Top of Dataset content

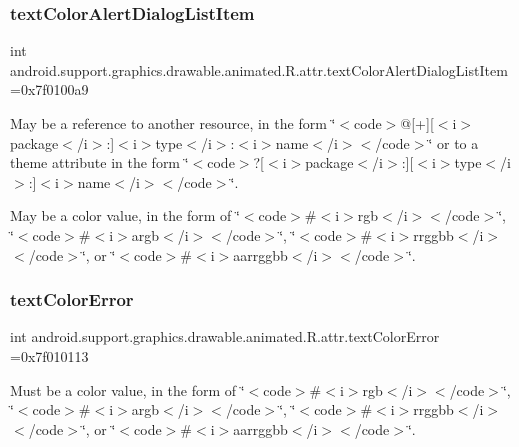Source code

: \subsubsection{\texorpdfstring{text\+Color\+Alert\+Dialog\+List\+Item}{textColorAlertDialogListItem}}
{\footnotesize\ttfamily int android.\+support.\+graphics.\+drawable.\+animated.\+R.\+attr.\+text\+Color\+Alert\+Dialog\+List\+Item =0x7f0100a9\hspace{0.3cm}{\ttfamily [static]}}

May be a reference to another resource, in the form \char`\"{}$<$code$>$@\mbox{[}+\mbox{]}\mbox{[}$<$i$>$package$<$/i$>$\+:\mbox{]}$<$i$>$type$<$/i$>$\+:$<$i$>$name$<$/i$>$$<$/code$>$\char`\"{} or to a theme attribute in the form \char`\"{}$<$code$>$?\mbox{[}$<$i$>$package$<$/i$>$\+:\mbox{]}\mbox{[}$<$i$>$type$<$/i$>$\+:\mbox{]}$<$i$>$name$<$/i$>$$<$/code$>$\char`\"{}. 

May be a color value, in the form of \char`\"{}$<$code$>$\#$<$i$>$rgb$<$/i$>$$<$/code$>$\char`\"{}, \char`\"{}$<$code$>$\#$<$i$>$argb$<$/i$>$$<$/code$>$\char`\"{}, \char`\"{}$<$code$>$\#$<$i$>$rrggbb$<$/i$>$$<$/code$>$\char`\"{}, or \char`\"{}$<$code$>$\#$<$i$>$aarrggbb$<$/i$>$$<$/code$>$\char`\"{}. \mbox{\label{classandroid_1_1support_1_1graphics_1_1drawable_1_1animated_1_1R_1_1attr_ae25599e44c1f5cfa4096a4d9403aa127}} 
\subsubsection{\texorpdfstring{text\+Color\+Error}{textColorError}}
{\footnotesize\ttfamily int android.\+support.\+graphics.\+drawable.\+animated.\+R.\+attr.\+text\+Color\+Error =0x7f010113\hspace{0.3cm}{\ttfamily [static]}}

Must be a color value, in the form of \char`\"{}$<$code$>$\#$<$i$>$rgb$<$/i$>$$<$/code$>$\char`\"{}, \char`\"{}$<$code$>$\#$<$i$>$argb$<$/i$>$$<$/code$>$\char`\"{}, \char`\"{}$<$code$>$\#$<$i$>$rrggbb$<$/i$>$$<$/code$>$\char`\"{}, or \char`\"{}$<$code$>$\#$<$i$>$aarrggbb$<$/i$>$$<$/code$>$\char`\"{}. 

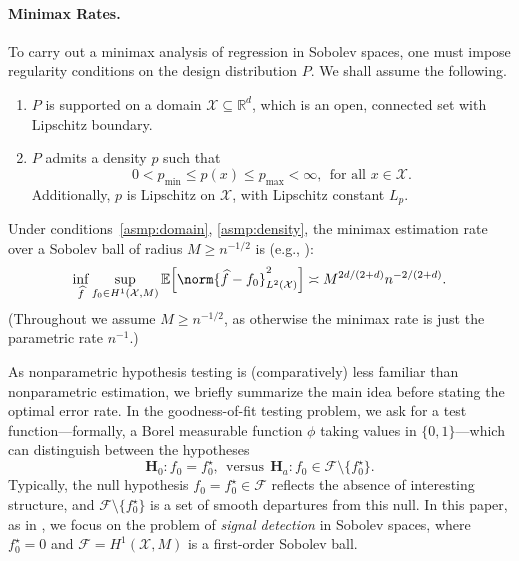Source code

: \documentclass[twoside]{article}
\newcommand{\Reals}{\mathbb{R}}
\newcommand{\1}{\mathbf{1}}
\newcommand{\Rd}{\Reals^d}
\newcommand{\Xset}{\mathcal{X}}
\newcommand{\mc}[1]{\mathcal{#1}}
\newcommand{\Ebb}{\mathbb{E}}
\newcommand{\wh}[1]{\widehat{#1}}
\theoremstyle{definition}
\theoremstyle{remark}
\begin{document}
\paragraph{Minimax Rates.}

To carry out a minimax analysis of regression in Sobolev spaces, one must impose regularity conditions on the design distribution $P$. We shall assume the following.
\begin{enumerate}[label=(P\arabic*)]
	\item
	\label{asmp:domain}
	$P$ is supported on a domain $\Xset \subseteq \Rd$, which is an open, connected set with Lipschitz boundary.
	\item
	\label{asmp:density} 
	$P$ admits a density $p$ such that
	\begin{equation*}
	0 < p_{\min} \leq p(x) \leq p_{\max} < \infty, ~~\textrm{for all $x \in \Xset$}.
	\end{equation*}
	Additionally, $p$ is Lipschitz on $\Xset$, with Lipschitz constant $L_p$.
\end{enumerate}

Under conditions~\ref{asmp:domain}, \ref{asmp:density}, the minimax estimation rate over a Sobolev ball of radius $M \geq n^{-1/2}$ is (e.g., \citet{tsybakov2008_book}):
\begin{equation}
\label{eqn:sobolev_space_estimation_minimax_rate}
\inf_{\wh{f}} \sup_{f_0 \in H^1(\Xset, M)} \Ebb\Bigl[\norm{\wh{f} - f_0}_{L^2(\Xset)}^2\Bigr] \asymp M^{2d/(2 + d)} n^{-2/(2 + d)}.
\end{equation}
(Throughout we assume $M \geq n^{-1/2}$, as otherwise the minimax rate is just the parametric rate $n^{-1}$.)

As nonparametric hypothesis testing is (comparatively) less familiar than nonparametric estimation, we briefly summarize the main idea before stating the optimal error rate. In the goodness-of-fit testing problem, we ask for a test function---formally, a Borel measurable function $\phi$ taking values in $\{0,1\}$---which can distinguish between the hypotheses
\begin{equation}
\mathbf{H}_0: f_0 = f_0^{\star}, ~~\textrm{versus}~~ \mathbf{H}_a: f_0 \in \mc{F} \setminus \{f_0^{\star}\}.
\end{equation} 
Typically, the null hypothesis $f_0 = f_0^{\star} \in \mc{F}$ reflects the absence of interesting structure, and $\mc{F} \setminus  \{f_0^{\star}\}$ is a set of smooth departures from this null. In this paper, as in \citet{ingster2009}, we focus on the problem of \emph{signal detection} in Sobolev spaces, where $f_0^{\star} = 0$ and $\mc{F} = H^1(\Xset,M)$ is a first-order Sobolev ball. 
\end{document}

Bottom of Dataset content

**Problem:**
A single figure, the number of lines above with the word "mathbf", is the whole answer.

**Exercise output:**
2